Lines holding the string "available": copy each one from the listing below.
BEGIN
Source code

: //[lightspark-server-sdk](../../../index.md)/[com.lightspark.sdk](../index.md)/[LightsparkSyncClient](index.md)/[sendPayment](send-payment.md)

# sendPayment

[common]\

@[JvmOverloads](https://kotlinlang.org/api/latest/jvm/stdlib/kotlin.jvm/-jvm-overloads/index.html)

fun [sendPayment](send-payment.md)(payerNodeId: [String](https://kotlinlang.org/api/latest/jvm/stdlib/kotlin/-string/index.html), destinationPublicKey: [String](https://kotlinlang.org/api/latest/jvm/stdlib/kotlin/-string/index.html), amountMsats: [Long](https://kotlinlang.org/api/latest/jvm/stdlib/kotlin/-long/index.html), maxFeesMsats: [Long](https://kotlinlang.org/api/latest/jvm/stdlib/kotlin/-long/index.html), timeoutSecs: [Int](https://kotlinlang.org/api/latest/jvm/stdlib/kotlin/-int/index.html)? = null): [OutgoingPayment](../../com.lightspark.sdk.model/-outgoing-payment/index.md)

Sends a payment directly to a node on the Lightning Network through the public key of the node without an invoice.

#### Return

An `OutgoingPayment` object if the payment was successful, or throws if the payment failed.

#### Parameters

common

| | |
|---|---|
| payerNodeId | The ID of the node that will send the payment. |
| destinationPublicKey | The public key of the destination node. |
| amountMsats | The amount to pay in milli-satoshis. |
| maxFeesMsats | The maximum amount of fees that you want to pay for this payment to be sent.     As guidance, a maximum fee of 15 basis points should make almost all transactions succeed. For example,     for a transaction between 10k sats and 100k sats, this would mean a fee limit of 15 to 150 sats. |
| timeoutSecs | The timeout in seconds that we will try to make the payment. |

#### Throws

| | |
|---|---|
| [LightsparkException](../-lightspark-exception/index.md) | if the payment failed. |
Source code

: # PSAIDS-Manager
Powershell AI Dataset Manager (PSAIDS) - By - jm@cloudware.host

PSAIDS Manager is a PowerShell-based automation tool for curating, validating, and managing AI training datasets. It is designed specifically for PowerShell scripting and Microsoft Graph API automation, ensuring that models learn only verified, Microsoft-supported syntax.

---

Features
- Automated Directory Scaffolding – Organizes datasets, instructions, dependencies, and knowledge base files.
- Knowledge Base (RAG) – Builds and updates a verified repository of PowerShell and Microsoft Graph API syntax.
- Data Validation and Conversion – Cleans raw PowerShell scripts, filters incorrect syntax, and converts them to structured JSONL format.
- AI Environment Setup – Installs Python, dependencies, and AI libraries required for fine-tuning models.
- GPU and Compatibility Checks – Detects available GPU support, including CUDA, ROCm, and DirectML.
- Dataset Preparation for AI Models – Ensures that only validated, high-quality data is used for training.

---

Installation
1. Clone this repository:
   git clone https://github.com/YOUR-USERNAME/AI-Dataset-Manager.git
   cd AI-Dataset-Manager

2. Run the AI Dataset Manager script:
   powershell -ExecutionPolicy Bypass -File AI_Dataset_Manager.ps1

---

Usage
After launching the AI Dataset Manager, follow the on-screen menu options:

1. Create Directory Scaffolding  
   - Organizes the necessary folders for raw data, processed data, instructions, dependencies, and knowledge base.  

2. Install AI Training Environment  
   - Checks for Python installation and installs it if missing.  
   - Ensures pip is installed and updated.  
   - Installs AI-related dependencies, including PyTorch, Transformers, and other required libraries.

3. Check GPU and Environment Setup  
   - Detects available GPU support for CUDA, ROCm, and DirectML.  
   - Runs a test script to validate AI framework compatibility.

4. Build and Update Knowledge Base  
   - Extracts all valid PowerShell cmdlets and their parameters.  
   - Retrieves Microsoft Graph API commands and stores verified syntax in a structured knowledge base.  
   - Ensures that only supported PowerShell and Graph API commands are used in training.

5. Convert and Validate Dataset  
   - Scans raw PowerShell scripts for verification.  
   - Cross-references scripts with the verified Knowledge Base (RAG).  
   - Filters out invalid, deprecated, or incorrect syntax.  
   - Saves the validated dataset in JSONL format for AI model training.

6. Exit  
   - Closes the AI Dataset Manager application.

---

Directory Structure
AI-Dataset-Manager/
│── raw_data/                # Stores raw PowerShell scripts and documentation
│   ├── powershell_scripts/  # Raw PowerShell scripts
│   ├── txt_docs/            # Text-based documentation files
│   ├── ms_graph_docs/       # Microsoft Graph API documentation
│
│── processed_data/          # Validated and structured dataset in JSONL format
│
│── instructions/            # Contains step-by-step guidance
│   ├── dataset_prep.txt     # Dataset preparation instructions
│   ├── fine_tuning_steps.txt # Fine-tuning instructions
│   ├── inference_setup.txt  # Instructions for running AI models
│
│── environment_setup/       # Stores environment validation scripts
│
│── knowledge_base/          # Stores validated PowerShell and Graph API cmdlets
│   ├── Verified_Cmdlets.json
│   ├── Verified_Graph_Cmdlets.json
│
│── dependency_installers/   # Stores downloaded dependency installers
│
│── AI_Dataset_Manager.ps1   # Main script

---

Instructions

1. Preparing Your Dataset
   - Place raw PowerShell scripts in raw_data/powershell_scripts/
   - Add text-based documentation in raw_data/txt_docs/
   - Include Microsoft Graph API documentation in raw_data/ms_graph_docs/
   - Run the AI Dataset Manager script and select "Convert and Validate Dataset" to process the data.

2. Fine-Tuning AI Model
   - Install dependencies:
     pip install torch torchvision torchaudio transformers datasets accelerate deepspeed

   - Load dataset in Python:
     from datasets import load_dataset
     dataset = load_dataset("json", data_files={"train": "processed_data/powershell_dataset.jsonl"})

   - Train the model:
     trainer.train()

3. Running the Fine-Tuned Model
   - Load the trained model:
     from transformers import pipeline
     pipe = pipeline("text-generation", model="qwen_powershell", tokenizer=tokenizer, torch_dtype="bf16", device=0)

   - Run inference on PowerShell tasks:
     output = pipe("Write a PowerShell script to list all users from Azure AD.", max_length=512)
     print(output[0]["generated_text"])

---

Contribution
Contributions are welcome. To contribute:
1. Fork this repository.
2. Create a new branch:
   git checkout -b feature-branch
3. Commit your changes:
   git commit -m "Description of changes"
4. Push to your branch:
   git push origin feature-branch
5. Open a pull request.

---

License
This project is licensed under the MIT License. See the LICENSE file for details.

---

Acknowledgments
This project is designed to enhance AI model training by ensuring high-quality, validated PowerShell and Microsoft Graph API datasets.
END
BEGIN
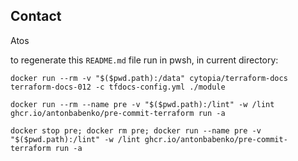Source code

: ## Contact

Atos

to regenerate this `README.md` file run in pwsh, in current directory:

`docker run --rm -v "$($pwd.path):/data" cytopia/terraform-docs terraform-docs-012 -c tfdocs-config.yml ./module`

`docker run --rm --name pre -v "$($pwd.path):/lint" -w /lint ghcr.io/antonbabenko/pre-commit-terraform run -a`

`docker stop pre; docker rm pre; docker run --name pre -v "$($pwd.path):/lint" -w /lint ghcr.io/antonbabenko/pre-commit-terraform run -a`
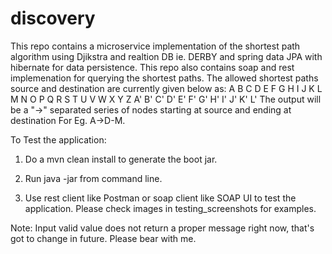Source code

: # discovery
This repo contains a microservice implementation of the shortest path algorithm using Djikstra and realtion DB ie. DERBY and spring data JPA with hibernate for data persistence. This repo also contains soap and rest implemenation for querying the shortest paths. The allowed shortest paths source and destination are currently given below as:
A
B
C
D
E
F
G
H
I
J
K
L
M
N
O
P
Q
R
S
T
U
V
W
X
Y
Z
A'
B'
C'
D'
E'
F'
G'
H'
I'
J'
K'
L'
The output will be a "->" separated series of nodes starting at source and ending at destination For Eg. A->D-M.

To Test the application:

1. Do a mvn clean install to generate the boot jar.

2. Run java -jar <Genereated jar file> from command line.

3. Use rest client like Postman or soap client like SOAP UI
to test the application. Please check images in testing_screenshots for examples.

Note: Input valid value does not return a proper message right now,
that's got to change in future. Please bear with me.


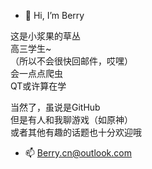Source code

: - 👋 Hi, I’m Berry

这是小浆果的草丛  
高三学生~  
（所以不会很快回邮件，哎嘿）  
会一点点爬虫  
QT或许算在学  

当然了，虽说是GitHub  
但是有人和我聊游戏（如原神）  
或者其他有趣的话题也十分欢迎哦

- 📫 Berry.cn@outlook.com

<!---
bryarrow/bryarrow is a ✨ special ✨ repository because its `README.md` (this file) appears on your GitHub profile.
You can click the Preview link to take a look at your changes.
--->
END
> Response
- GPU and Compatibility Checks – Detects available GPU support, including CUDA, ROCm, and DirectML.
   - Detects available GPU support for CUDA, ROCm, and DirectML.  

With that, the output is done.